Another way to evaluate the performance of the classifier algorithms. Illustrates the trade off of specificity and sensitivity, the more area under the curve, the more accurate the predictions.
XGBoost and Random forest algorithms perform the best for predicting the genre of a song. All of the algorithms perform well when classifying tech house, with near perfect accuracy on all classifiers. Some instances of techno are often confused with hardstyle and vice-versa, as well as trap for psy-trance. This suggests that the differences between these genres might be more subtle than what the audio features are able to detect.
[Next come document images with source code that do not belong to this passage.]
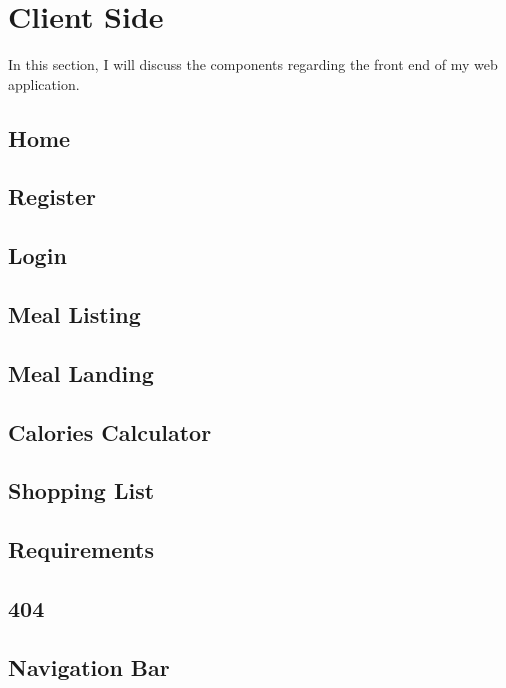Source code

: \section{Client Side}

In this section, I will discuss the components regarding the front end of my web application.

\subsection{Home}

\subsection{Register}

\subsection{Login}

\subsection{Meal Listing}

\subsection{Meal Landing}

\subsection{Calories Calculator}

\subsection{Shopping List}

\subsection{Requirements}

\subsection{404}

\subsection{Navigation Bar}

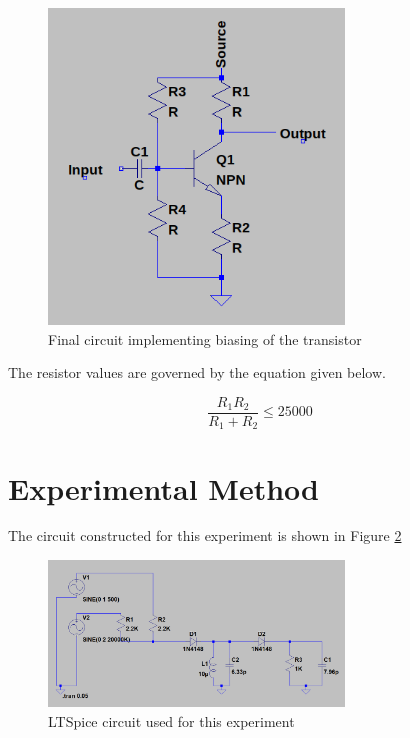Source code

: \documentclass[12pt, a4paper]{article}
\begin{document}
 	\begin{figure}[H]
 		\centering
		\label{fig:biasing_transistor}
		\includegraphics[width=0.7\textwidth]{images/biasing_transistor_circuit.png}
		\caption{Final circuit implementing biasing of the transistor}
 	\end{figure}

 	The resistor values are governed by the equation given below.

 	\[
 		\frac{R_1R_2}{R_1+R_2} \le 25000
 	\]



\section{Experimental Method} %
\label{sec:experimental_method}
	The circuit constructed for this experiment is shown in Figure \ref{fig:circuit_1}
	\begin{figure}[H]
		\centering
		\label{fig:circuit_1}
		\includegraphics[width=0.7\textwidth]{images/circuit_1.png}
		\caption{LTSpice circuit used for this experiment}
	\end{figure}
\end{document}

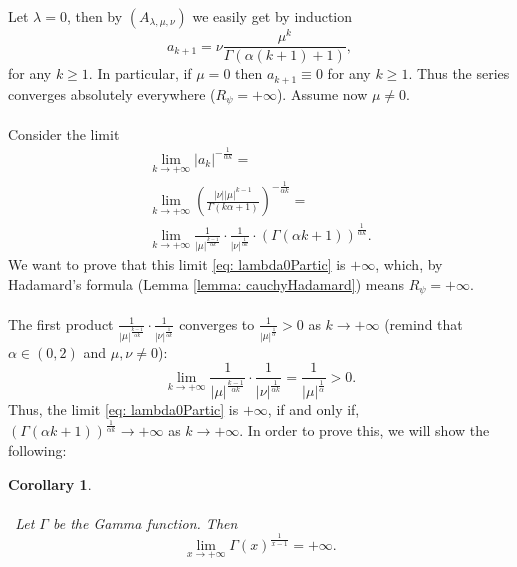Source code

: \documentclass[a4paper,italian,11pt]{book}
\theoremstyle{plain}
\theoremstyle{remark}
\theoremstyle{plain}
\newtheorem{corollary}{Corollary}
\begin{document}
Let $\lambda = 0$, then by $(A_{\lambda, \mu, \nu})$ we easily get by induction
\begin{equation}
    a_{k+1} = \nu  \frac{\mu^k}{\Gamma(\alpha (k+1)+1)}, 
\end{equation}
\noindent
for any $k\ge 1$. In particular, if $\mu =0$ then $a_{k+1}\equiv 0$ for any $k\ge 1$. Thus the series converges absolutely everywhere ($R_\psi =+\infty$). Assume now $\mu \ne 0$.
\\
\\
Consider the limit
\begin{equation}
\label{eq: lambda0Partic}
\begin{gathered}
\lim_{k\to +\infty} |a_{k}|^{-\frac{1}{\alpha k}} =  \\
\lim_{k\to +\infty} \left( \frac{|\nu| |\mu|^{k-1}}{\Gamma(k\alpha +1)} \right)^{-\frac{1}{\alpha k}} = \\
\lim_{k\to +\infty}
\frac{1}{|\mu|^{\frac{k-1}{\alpha k}}} \cdot \frac{1}{|\nu|^{\frac{1}{\alpha k}}} \cdot \left( \Gamma(\alpha k +1) \right)^{\frac{1}{\alpha k}}.
\end{gathered}
\end{equation}
\noindent
We want to prove that this limit \eqref{eq: lambda0Partic} is $+\infty$, which, by Hadamard's formula (Lemma \ref{lemma: cauchyHadamard}) means $R_\psi = +\infty$.
\\
\\
The first product $\frac{1}{|\mu|^{\frac{k-1}{\alpha k}}} \cdot \frac{1}{|\nu|^{\frac{1}{\alpha k}}}$ converges to $\frac{1}{|\mu| ^ \frac{1}{\alpha}} > 0$ as $k\to +\infty$ (remind that $\alpha \in (0,2)$ and $\mu, \nu \ne 0$):
$$\lim_{k\to +\infty} \frac{1}{|\mu|^{\frac{k-1}{\alpha k}}} \cdot \frac{1}{|\nu|^{\frac{1}{\alpha k}} } = \frac{1}{|\mu| ^ \frac{1}{\alpha}} > 0.$$ 
Thus, the limit \eqref{eq: lambda0Partic} is $+\infty$, if and only if,  $\left( \Gamma(\alpha k+1) \right)^{\frac{1}{\alpha k}} \to +\infty$ as $k\to +\infty$. 
In order to prove this, we will show the following:

\begin{corollary}
\label{corollary: usefulFormulaForGamma}
\\\
\\\
Let $\Gamma$ be the Gamma function. Then 
\begin{equation}
    \label{eq: strangeCorollaryGammaFun}
    \lim_{x \to +\infty} \Gamma(x) ^{\frac{1}{x-1}} = +\infty.
\end{equation}
\end{corollary}
\\
\end{document}
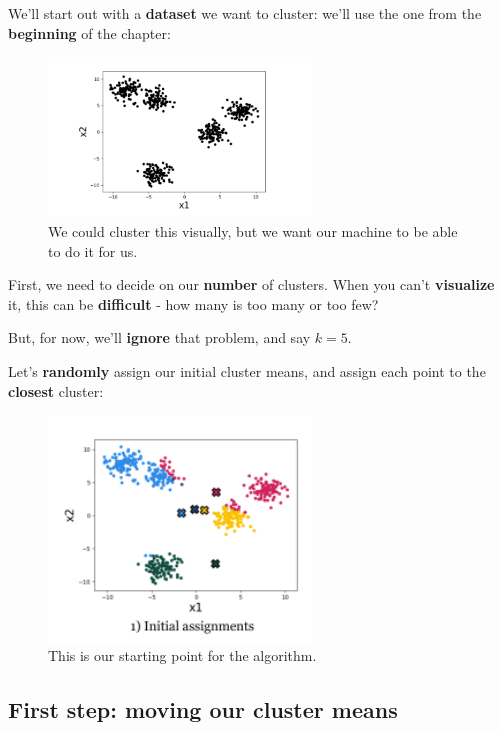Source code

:         We'll start out with a \textbf{dataset} we want to cluster: we'll use the one from the \textbf{beginning} of the chapter:
        
        \begin{figure}[H]
            \centering
            \includegraphics[width=70mm,scale=0.4]{images/clustering_images/clustering_example.png}
            \caption*{We could cluster this visually, but we want our machine to be able to do it for us.}
        \end{figure}
        
        First, we need to decide on our \textbf{number} of clusters. When you can't \textbf{visualize} it, this can be \textbf{difficult} - how many is too many or too few? 
        
        But, for now, we'll \textbf{ignore} that problem, and say $k=5$. 
        
        Let's \textbf{randomly} assign our initial cluster means, and assign each point to the \textbf{closest} cluster:
        
        \begin{figure}[H]
            \centering
            \includegraphics[width=70mm,scale=0.4]{images/clustering_images/initialization_cluster.png}
            \caption*{This is our starting point for the algorithm.}
        \end{figure}
    
    \subsection{First step: moving our cluster means}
Both Random Forest and XGBoost’s performance is promising for the ability to automate classifying genres on a large scale. Being able to determine what genre a song is based off of features audio analysis could help listeners organize their library or recommend similar songs.
But at the end of the day, what truly makes each genre unique is the feeling and emotion it provokes while listening. Take a listen for yourself, here are links to Spotify playlists used in this analysis.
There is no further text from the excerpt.